A Isabel não lhe é alheia essa quebra na tradição e assume a condição feminina como relevante em vez de a menorizar. No discurso de tomada de posse, classificou-se como “mulher de coragem”.
Isabel Mota tem uma tarefa hercúlea pela frente: mudar o foco da Fundação Calouste Gulbenkian, que já não tem vocação para ser o Ministério da Cultura em Portugal.
Mostrou-se consciente da quebra que representava: “Sei que vou romper a tradição coimbrã da Faculdade de Direito – sou mulher, economista e de Lisboa – mas julgo que é mais uma prova da extraordinária capacidade de adaptação e evolução da Fundação”, disse, antes de acrescentar, mais à frente, que esperava que no fim do seu mandato de cinco anos “todos os que têm confiado em mim tenham orgulho no meu mandato como a primeira mulher presidente da Fundação Calouste Gulbenkian”. Agradeceu inclusive à família pelo apoio que lhe deu na construção da sua vida profissional. “A verdade é que as mulheres têm-se confrontado com mais dificuldades e incompreensão e têm feito um longo e persistente caminho na procura da igualdade”, realçou.
Isabel sabe que tem uma tarefa hercúlea pela frente: mudar o foco de uma fundação que já não tem vocação para, nem quer ser e nem precisa de ser, o verdadeiro Ministério da Cultura em Portugal.

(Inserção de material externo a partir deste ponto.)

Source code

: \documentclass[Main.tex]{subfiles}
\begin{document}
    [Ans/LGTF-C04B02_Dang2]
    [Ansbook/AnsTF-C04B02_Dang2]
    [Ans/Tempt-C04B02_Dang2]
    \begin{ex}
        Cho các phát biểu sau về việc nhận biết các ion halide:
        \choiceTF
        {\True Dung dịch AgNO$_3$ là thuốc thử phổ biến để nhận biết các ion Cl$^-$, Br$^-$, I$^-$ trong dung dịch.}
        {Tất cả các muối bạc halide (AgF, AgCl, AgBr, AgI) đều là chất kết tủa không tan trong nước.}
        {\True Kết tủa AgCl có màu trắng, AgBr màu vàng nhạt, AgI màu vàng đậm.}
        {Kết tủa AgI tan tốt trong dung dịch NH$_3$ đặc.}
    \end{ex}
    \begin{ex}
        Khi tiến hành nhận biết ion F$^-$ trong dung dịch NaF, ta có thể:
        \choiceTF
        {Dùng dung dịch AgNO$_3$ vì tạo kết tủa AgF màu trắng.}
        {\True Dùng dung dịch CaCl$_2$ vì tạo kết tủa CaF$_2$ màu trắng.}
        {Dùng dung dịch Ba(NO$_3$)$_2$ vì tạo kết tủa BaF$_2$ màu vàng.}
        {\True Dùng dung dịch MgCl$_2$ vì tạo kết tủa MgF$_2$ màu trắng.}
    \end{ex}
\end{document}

Chegou a uma altura em que precisa de se reorientar dentro dos limites do mandato deixado pelo seu fundador, o arménio Calouste Sarkis Gulbenkian.
E Isabel tem uma visão para essa mudança, num mundo em mutação veloz e que apresenta perigos ainda por descortinar. “Os grandes problemas globais são sociais e de sustentabilidade do planeta. Esses problemas, como o da desigualdade, têm-se agravado, e é preciso pensar em novas formas de abordá-los”, explica.
A sustentabilidade e a educação – através da produção de conhecimento para a sociedade relativamente a questões de desenvolvimento e formação – a par do apoio aos mais vulneráveis, são os grandes focos para a aplicação dos generosos fundos que a Gulbenkian gere.
Isabel não esquece todas as suas vertentes, desde o Instituto Gulbenkian de Ciência, passando pelo think tank Fórum Gulbenkian, e terminando na dimensão cultural da Fundação, através do Museu de Arte Contemporânea, das exposições temporárias que organiza e a orquestra que assegura a temporada sinfónica. Mas a cultura já não é o foco.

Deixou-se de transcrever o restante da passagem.